Below are the records; work out how many lines among them contain "label", and write nothing besides that number.

[Start of Attachment]

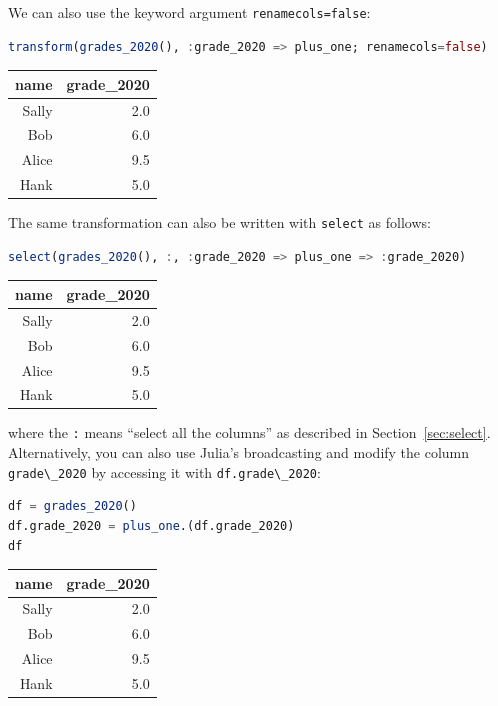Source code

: \documentclass[
  notoc %
]{tufte-book}
\newcommand{\passthrough}[1]{#1}
\begin{document}
We can also use the keyword argument
\passthrough{\lstinline!renamecols=false!}:

\begin{lstlisting}[language=Julia]
transform(grades_2020(), :grade_2020 => plus_one; renamecols=false)
\end{lstlisting}

\begin{longtable}[]{@{}rr@{}}
\toprule()
name & grade\_2020 \\
\midrule()
\endhead
Sally & 2.0 \\
Bob & 6.0 \\
Alice & 9.5 \\
Hank & 5.0 \\
\bottomrule()
\end{longtable}

The same transformation can also be written with
\passthrough{\lstinline!select!} as follows:

\begin{lstlisting}[language=Julia]
select(grades_2020(), :, :grade_2020 => plus_one => :grade_2020)
\end{lstlisting}

\begin{longtable}[]{@{}rr@{}}
\toprule()
name & grade\_2020 \\
\midrule()
\endhead
Sally & 2.0 \\
Bob & 6.0 \\
Alice & 9.5 \\
Hank & 5.0 \\
\bottomrule()
\end{longtable}

where the \passthrough{\lstinline!:!} means ``select all the columns''
as described in Section~\ref{sec:select}. Alternatively, you can also
use Julia's broadcasting and modify the column
\passthrough{\lstinline!grade\_2020!} by accessing it with
\passthrough{\lstinline!df.grade\_2020!}:

\begin{lstlisting}[language=Julia]
df = grades_2020()
df.grade_2020 = plus_one.(df.grade_2020)
df
\end{lstlisting}

\begin{longtable}[]{@{}rr@{}}
\toprule()
name & grade\_2020 \\
\midrule()
\endhead
Sally & 2.0 \\
Bob & 6.0 \\
Alice & 9.5 \\
Hank & 5.0 \\
\bottomrule()
\end{longtable}
\end{document}
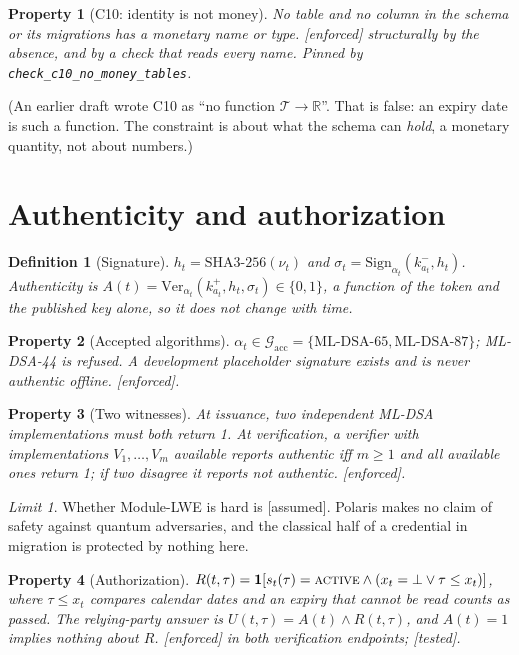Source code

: \documentclass[11pt]{article}
\newtheorem{property}{Property}
\newtheorem{definition}{Definition}
\theoremstyle{remark}
\newtheorem*{limit}{Limit}
\newcommand{\Tok}{\mathcal T}
\newcommand{\Alg}{\mathcal G}
\newcommand{\bool}{\{0,1\}}
\newcommand{\one}{\mathbf 1}
\newcommand{\code}[1]{\texttt{#1}}
\newcommand{\emark}[1]{\textup{\textsf{[#1]}}}
\newcommand{\st}[1]{\textup{\textsc{#1}}}
\begin{document}
\begin{property}[C10: identity is not money] No table and no column in the schema or its migrations
has a monetary name or type. \emark{enforced} structurally by the absence, and by a check that reads
every name. Pinned by \code{check\_c10\_no\_money\_tables}.
\end{property}
\noindent(An earlier draft wrote C10 as ``no function $\Tok\to\mathbb R$''. That is false: an expiry date
is such a function. The constraint is about what the schema can \emph{hold}, a monetary quantity,
not about numbers.)

\section{Authenticity and authorization}

\begin{definition}[Signature] $h_t=\mathrm{SHA3\text{-}256}(\nu_t)$ and
$\sigma_t=\mathrm{Sign}_{\alpha_t}(k^-_{a_t},h_t)$. Authenticity is
$A(t)=\mathrm{Ver}_{\alpha_t}(k^+_{a_t},h_t,\sigma_t)\in\bool$, a function of the token and the
published key alone, so it does not change with time.
\end{definition}

\begin{property}[Accepted algorithms] $\alpha_t\in\Alg_{\mathrm{acc}}=\{\text{ML-DSA-65},\text{ML-DSA-87}\}$;
ML-DSA-44 is refused. A development placeholder signature exists and is never authentic offline.
\emark{enforced}.
\end{property}

\begin{property}[Two witnesses] At issuance, two independent ML-DSA implementations must both return
1. At verification, a verifier with implementations $V_1,\dots,V_m$ available reports authentic iff
$m\ge1$ and all available ones return 1; if two disagree it reports not authentic. \emark{enforced}.
\end{property}
\begin{limit}
Whether Module-LWE is hard is \emark{assumed}. Polaris makes no claim of safety against quantum
adversaries, and the classical half of a credential in migration is protected by nothing here.
\end{limit}

\begin{property}[Authorization]\label{p:auth} $R(t,\tau)=\one[s_t(\tau)=\st{active}\wedge
(x_t=\bot\vee \tau\le x_t)]$, where $\tau\le x_t$ compares calendar dates and an expiry that cannot
be read counts as passed. The relying-party answer is $U(t,\tau)=A(t)\wedge R(t,\tau)$, and
$A(t)=1$ implies nothing about $R$. \emark{enforced} in both verification endpoints; \emark{tested}.
\end{property}
\end{document}
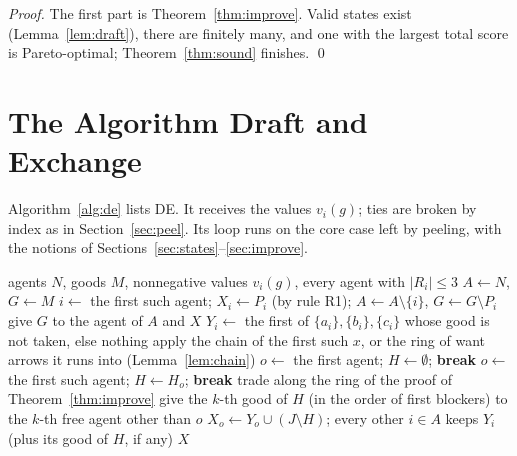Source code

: \documentclass[runningheads,11pt]{llncs}
\newcommand{\DE}{\textup{DE}}
\begin{document}
\begin{proof}
The first part is Theorem~\ref{thm:improve}. Valid states exist (Lemma~\ref{lem:draft}), there are finitely many, and one with the largest total score is Pareto-optimal; Theorem~\ref{thm:sound} finishes. \qed
\end{proof}

\section{The Algorithm Draft and Exchange}\label{sec:algo}

Algorithm~\ref{alg:de} lists \DE{}. It receives the values $v_i(g)$; ties are broken by index as in Section~\ref{sec:peel}. Its loop runs on the core case left by peeling, with the notions of Sections~\ref{sec:states}--\ref{sec:improve}.

\begin{algorithm}[tb]
\caption{Draft and Exchange (\DE{})}\label{alg:de}
\begin{algorithmic}[1]
\Require agents $N$, goods $M$, nonnegative values $v_i(g)$, every agent with $|R_i|\le3$
\State $A\gets N$, $G\gets M$
 
  \State $i\gets$ the first such agent; $X_i\gets P_i$ (by rule R1); $A\gets A\setminus\{i\}$, $G\gets G\setminus P_i$
\EndWhile
{} give $G$ to the agent of $A$ and \Return $X$ \EndIf
{} 
  \State $Y_i\gets$ the first of $\{a_i\},\{b_i\},\{c_i\}$ whose good is not taken, else nothing
\EndFor
\Loop
   
    \State apply the chain of the first such $x$, or the ring of want arrows it runs into (Lemma~\ref{lem:chain})
   
    \State $o\gets$ the first agent; $H\gets\emptyset$; \textbf{break}
   
    \State $o\gets$ the first such agent; $H\gets H_o$; \textbf{break}
  \Else {}
    \State trade along the ring of the proof of Theorem~\ref{thm:improve}
  \EndIf
\EndLoop
\State give the $k$-th good of $H$ (in the order of first blockers) to the $k$-th free agent other than $o$
\State $X_o\gets Y_o\cup(J\setminus H)$; every other $i\in A$ keeps $Y_i$ (plus its good of $H$, if any)
\State \Return $X$
\end{algorithmic}
\end{algorithm}
\end{document}
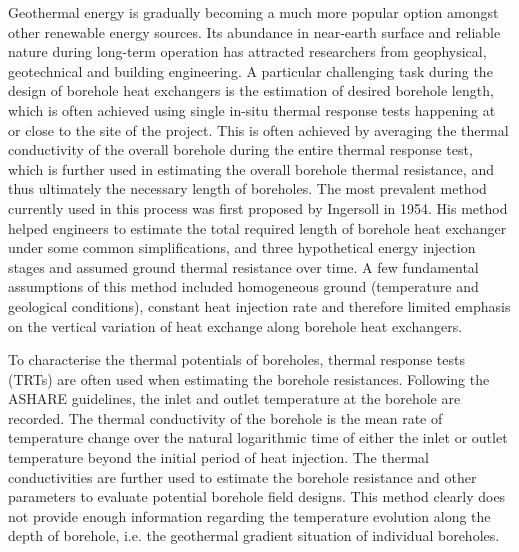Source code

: Geothermal energy is gradually becoming a much more popular option amongst other renewable energy sources. Its abundance in near-earth surface and reliable nature during long-term operation has attracted researchers from geophysical, geotechnical and building engineering. A particular challenging task during the design of borehole heat exchangers is the estimation of desired borehole length, which is often achieved using single in-situ thermal response tests happening at or close to the site of the project. This is often achieved by averaging the thermal conductivity of the overall borehole during the entire thermal response test, which is further used in estimating the overall borehole thermal resistance, and thus ultimately the necessary length of boreholes. The most prevalent method currently used in this process was first proposed by Ingersoll in 1954. His method helped engineers to estimate the total required length of borehole heat exchanger under some common simplifications, and three hypothetical energy injection stages and assumed ground thermal resistance over time. A few fundamental assumptions of this method included homogeneous ground (temperature and geological conditions), constant heat injection rate and therefore limited emphasis on the vertical variation of heat exchange along borehole heat exchangers. 


To characterise the thermal potentials of boreholes, thermal response tests (TRTs) are often used when estimating the borehole resistances. Following the ASHARE guidelines, the inlet and outlet temperature at the borehole are recorded. The thermal conductivity of the borehole is the mean rate of temperature change over the natural logarithmic time of either the inlet or outlet temperature beyond the initial period of heat injection. The thermal conductivities are further used to estimate the borehole resistance and other parameters to evaluate potential borehole field designs. This method clearly does not provide enough information regarding the temperature evolution along the depth of borehole, i.e. the geothermal gradient situation of individual boreholes.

[End of Attachment]

» Exercise output: 3